Building Resilience in Streaming: A Security Checklist for IP Media Workflows


Sergio Ammirata Ph.D., RIST Director and Chief Scientist, SipRadius

Security is a critical part of any streaming or remote production workflow. With valuable media assets and live events being delivered over public and private networks, there’s simply no room for complacency. Industry protocols like RIST have raised the bar for secure and reliable transport, but the responsibility doesn’t stop there. True resilience comes from ensuring that every layer is aligned to minimize risk.

It’s also a growing challenge. At the 2024 World Economic Forum in Davos, Accenture presented research revealing that the number of organizations with a minimum level of cyber resilience had decreased by 30%. Small and medium-sized enterprises, such as those operating in the media and production space, are often worse than average.

Here are some key areas to review when assessing the security of your streaming infrastructure:


Are you certain that the architecture, routing, hosting and operating systems are the most appropriate for this particular stream?

Should you be insisting that all devices that process media run a specialist, dedicated media OS rather than some general Linux flavor which may or may not have the latest security patches?

Are all the points that your stream will pass through secured?

End-to-end security does not mean the first and last devices are protected, it means that every device is safe. Virtual machines often run on Ubuntu, open source software with no-one taking responsibility for security and no guarantees that the latest vulnerabilities have been plugged.

At which points will the stream be decrypted, why, and how will it be secured?

Do you understand the architecture of the delivery network, and the technology employed at each point. The best way to protect content is not to decrypt it.

Is every device in the chain equally secure, or do some have backdoor access?

Not naming names, but there are well-known encoders on the market that store passwords in the clear. Backdoor access for system updates seems like a good idea, but can it also be used to access the user data on the device?

Is every point in the chain physically secure?

Hardware used to be kept inside a machine room, in the middle of the broadcast center, with multiple layers of card access protection. With remote production and ad hoc distribution, hardware can be anywhere. Compact devices can be left behind, so the bad guys can hack them at their leisure, learning all your IP addresses so they can disturb streams whenever they want.

Is the sign-on and password process robust?

Is access really restricted only to those who need it, and if one password is hacked does that open up the whole network?

Are your comms secure?

Intercom, text and document transfers are all part of remote production and delivery. Rather than a consumer-level system like Zoom or Teams, put them in the same secure stream as the content. Before someone asks for the destination IP address and someone else, in haste, replies in the clear.

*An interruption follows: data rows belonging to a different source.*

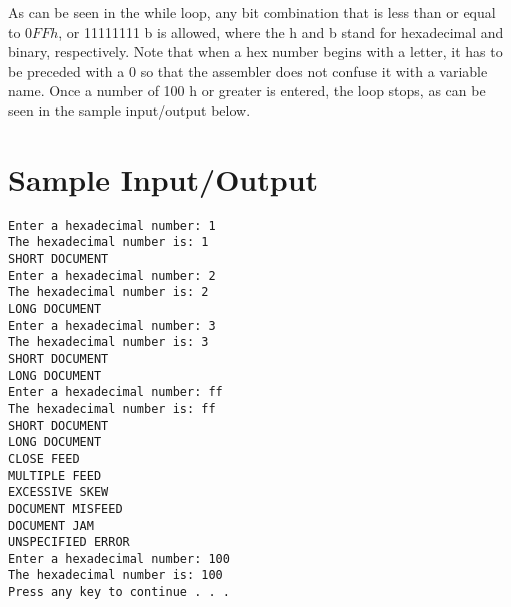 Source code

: \documentclass[10pt]{article}
\begin{document}
As can be seen in the while loop, any bit combination that is less than or equal to $0 F F h$, or 11111111 b is allowed, where the h and b stand for hexadecimal and binary, respectively. Note that when a hex number begins with a letter, it has to be preceded with a 0 so that the assembler does not confuse it with a variable name. Once a number of 100 h or greater is entered, the loop stops, as can be seen in the sample input/output below.

\section*{Sample Input/Output}
\begin{verbatim}
Enter a hexadecimal number: 1
The hexadecimal number is: 1
SHORT DOCUMENT
Enter a hexadecimal number: 2
The hexadecimal number is: 2
LONG DOCUMENT
Enter a hexadecimal number: 3
The hexadecimal number is: 3
SHORT DOCUMENT
LONG DOCUMENT
Enter a hexadecimal number: ff
The hexadecimal number is: ff
SHORT DOCUMENT
LONG DOCUMENT
CLOSE FEED
MULTIPLE FEED
EXCESSIVE SKEW
DOCUMENT MISFEED
DOCUMENT JAM
UNSPECIFIED ERROR
Enter a hexadecimal number: 100
The hexadecimal number is: 100
Press any key to continue . . .
\end{verbatim}
\end{document}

Is all the production equipment security hardened?

Do critical pieces of kit need an internet connection to operate or validate licenses? Imagine waiting for the headline act at the biggest music festival of the year, and all the settings on the audio desk clear, and the PTZ cameras swing up to focus on the lighting rig.

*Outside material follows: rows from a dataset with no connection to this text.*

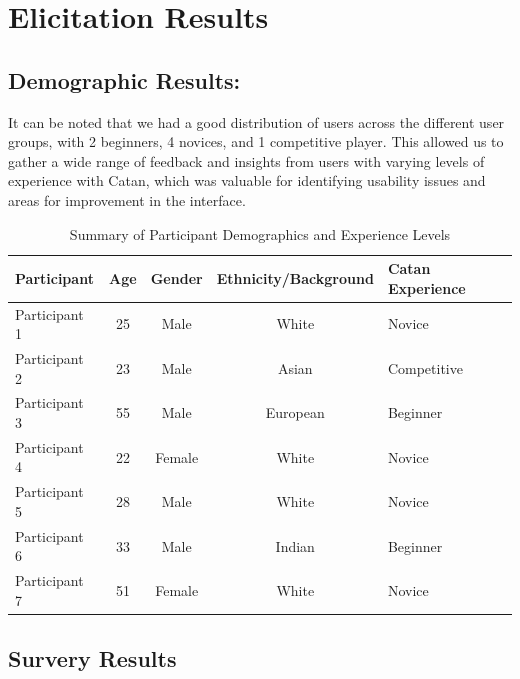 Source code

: \documentclass[12pt]{article}
\begin{document}
\section{Elicitation Results}

\subsection{Demographic Results:}
It can be noted that we had a good distribution of users across the different user groups, with 2 beginners, 4 novices, and 1 competitive player. This allowed us to gather a wide range of feedback and insights from users with varying levels of experience with Catan, which was valuable for identifying usability issues and areas for improvement in the interface.

\begin{table}[H]
    \centering
    \small
    \begin{tabular}{@{}lcccl@{}}
    \toprule
    \textbf{Participant} & \textbf{Age} & \textbf{Gender} & \textbf{Ethnicity/Background} & \textbf{Catan Experience} \\ \midrule
    Participant 1        & 25           & Male            & White                     & Novice                    \\
    Participant 2        & 23           & Male            & Asian                     & Competitive               \\
    Participant 3        & 55           & Male            & European                  & Beginner                  \\
    Participant 4        & 22           & Female          & White                     & Novice                    \\
    Participant 5        & 28           & Male            & White                     & Novice                    \\
    Participant 6        & 33           & Male            & Indian                    & Beginner                  \\
    Participant 7        & 51           & Female          & White                     & Novice                    \\ \bottomrule
    \end{tabular}
    \caption{Summary of Participant Demographics and Experience Levels}
    \label{tab:demographics}
\end{table}

\subsection{Survery Results}
\end{document}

Does any part of the production use open source software?

Have you evaluated it for security risks? Are the latest patches implemented and tested?

Have you tested and verified the complete system?

Then tested and verified again. Then developed a new testing and challenging protocol, and run that?


The reality is that vulnerabilities do exist across our industry, and the threat landscape continues to evolve. But with a clear understanding of the risks and a proactive approach to mitigation, media organizations can safeguard their content, protect their operations, and build greater confidence in their delivery chains.

Security isn’t something to be assumed. It’s something to be designed, maintained, and continually reviewed.